To standardize the time, interpolation is performed with a step size of three seconds, ensuring all data aligns to the same time frame. This interval was selected through empirical evaluation: shorter steps (e.g., 1 s) yielded redundant samples with minimal information gain, whereas larger steps (e.g., 5 s) smoothed out critical transient features that contribute to accurate SOH estimation. Additionally, cycles do not stop at a fixed time. Thus, after interpolation, each cycle is extended to the maximum duration observed across all batteries by padding with the last recorded value. Since such padding introduces long flat regions that carry no degradation information and differ in length between batteries, the sequences are cropped at 3500 points to avoid redundant constant values at the cycle ends. This threshold preserves all meaningful transient and mid-cycle patterns while removing extended flat tails that would otherwise dominate the sequence and bias learning. Following interpolation and cropping, the data are arranged into three parallel channels.
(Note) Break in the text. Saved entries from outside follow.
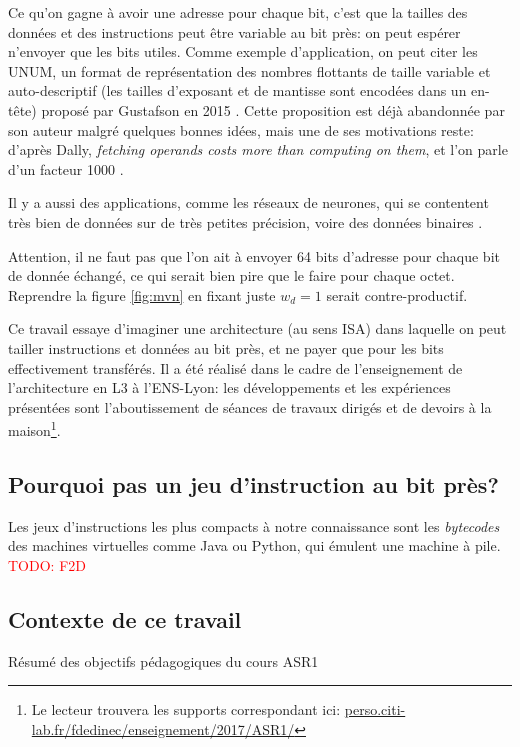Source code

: \documentclass[architecture]{compas2018}
\newcommand{\todo}[1]{\textcolor{red}{TODO: #1}}
\begin{document}
Ce qu'on gagne à avoir une adresse pour chaque bit, c'est que la tailles des données et des instructions peut être variable au bit près: on peut espérer n'envoyer que les bits utiles.
Comme exemple d'application, on peut citer les UNUM, un format de représentation des nombres flottants de taille variable et auto-descriptif (les tailles d'exposant et de mantisse sont encodées dans un en-tête) proposé par  Gustafson en 2015 \cite{2015-02-GUSTAFSON}.
Cette proposition est déjà abandonnée par son auteur \cite{2016-09-TICHY} malgré quelques bonnes idées, mais une de ses  motivations reste: 
d'après Dally, \emph{fetching operands costs more than computing on them}, et l'on parle d'un facteur 1000 \cite{Dally:SC2010}.


Il y a aussi des applications, comme les réseaux de neurones, qui se contentent très bien de données sur de très petites précision, voire des données binaires \cite{AndriCRB16,AlemdarEtAl2017:TernaryCNN,AmiriEtAl2018:mixedPrecCNN,Preusser:DATE2018:heteroCNN}. 

Attention, il ne faut pas que l'on ait à envoyer 64 bits d'adresse pour chaque bit de donnée échangé, ce qui serait bien pire que le faire pour chaque octet. 
Reprendre la figure \ref{fig:mvn} en fixant juste $w_d=1$ serait contre-productif.

Ce travail essaye d'imaginer une architecture (au sens ISA) dans laquelle on peut tailler instructions et données au bit près, et ne payer que pour les bits effectivement transférés.
Il a été réalisé dans le cadre de l'enseignement de l'architecture en L3 à l'ENS-Lyon: les développements et les expériences présentées sont l'aboutissement de séances de travaux dirigés et de devoirs à la maison\footnote{Le lecteur trouvera les supports correspondant ici: \url{perso.citi-lab.fr/fdedinec/enseignement/2017/ASR1/}}. 

\iffalse
\subsection{Pourquoi pas un jeu d'instruction au bit près?}

Les jeux d'instructions les plus compacts à notre connaissance sont les \emph{bytecodes} des machines virtuelles comme Java ou Python, qui émulent une machine à pile.
\todo{F2D}

\subsection{Contexte de ce travail}
Résumé des objectifs pédagogiques du cours ASR1
\end{document}
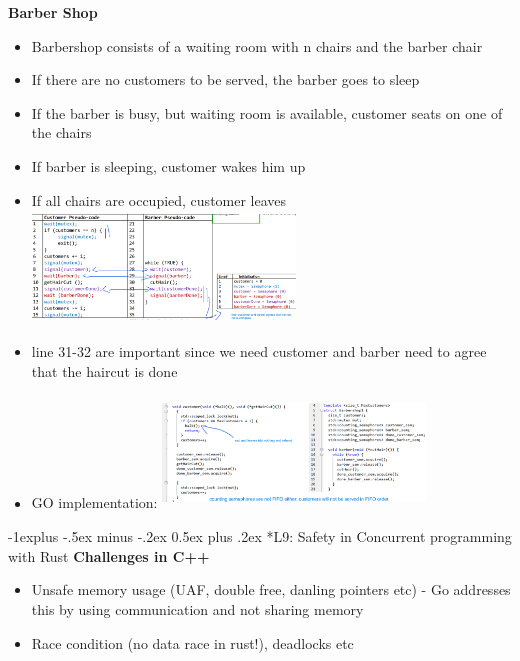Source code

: \documentclass[10pt, landscape]{article}
\makeatletter
\renewcommand{\subsection}{\@startsection{subsection}{2}{0mm}%
                                {-1explus -.5ex minus -.2ex}%
                                {0.5ex plus .2ex}%
                                {\normalfont\normalsize\bfseries}}
\makeatother
\begin{document}
\begin{multicols}{4}
\textbf{Barber Shop} \\
\begin{itemize}
    \item Barbershop consists of a waiting room with n chairs and the barber chair 
    \item If there are no customers to be served, the barber goes to sleep
    \item If the barber is busy, but waiting room is available, customer seats on one of the chairs 
    \item If barber is sleeping, customer wakes him up 
    \item If all chairs are occupied, customer leaves
    \includegraphics*[width=7cm, height=3cm]{barber.png}
    \item line 31-32 are important since we need customer and barber need to agree that the haircut is done
    \item GO implementation:
    \includegraphics*[width=7cm, height=3cm]{gobarber.png}
\end{itemize}

\subsection*{L9: Safety in Concurrent programming with Rust}
\textbf{Challenges in C++} \\
\begin{itemize}
    \item Unsafe memory usage (UAF, double free, danling pointers  etc) - Go addresses this by using communication and not sharing memory
    \item Race condition (no data race in rust!), deadlocks etc 
\end{itemize}


\end{multicols}
\end{document}
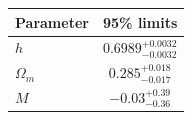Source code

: \begin{tabular} { l  c}

 Parameter &  95\% limits\\
\hline
{\boldmath$h              $} & $0.6989^{+0.0032}_{-0.0032}$\\

{\boldmath$Ω_m            $} & $0.285^{+0.018}_{-0.017}   $\\

{\boldmath$M              $} & $-0.03^{+0.39}_{-0.36}     $\\
\hline
\end{tabular}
This approach ensures that the last data points of shorter cycles are placed in a separate channel and isolated, distinct from the meaningful data in the initial channel. The first channel contains the main transient sequence, while the additional channels isolate regions that include mid-cycle and padded or less informative flat segments. This multi-channel representation enables the network to assign different importance to transient, middle, and flat portions of the cycle, preventing padded values from interfering with informative sections of the data. It also facilitates efficient parallel processing, improving both learning stability and computational performance. Below pseudo code in Algorithm 1 presents the steps [18].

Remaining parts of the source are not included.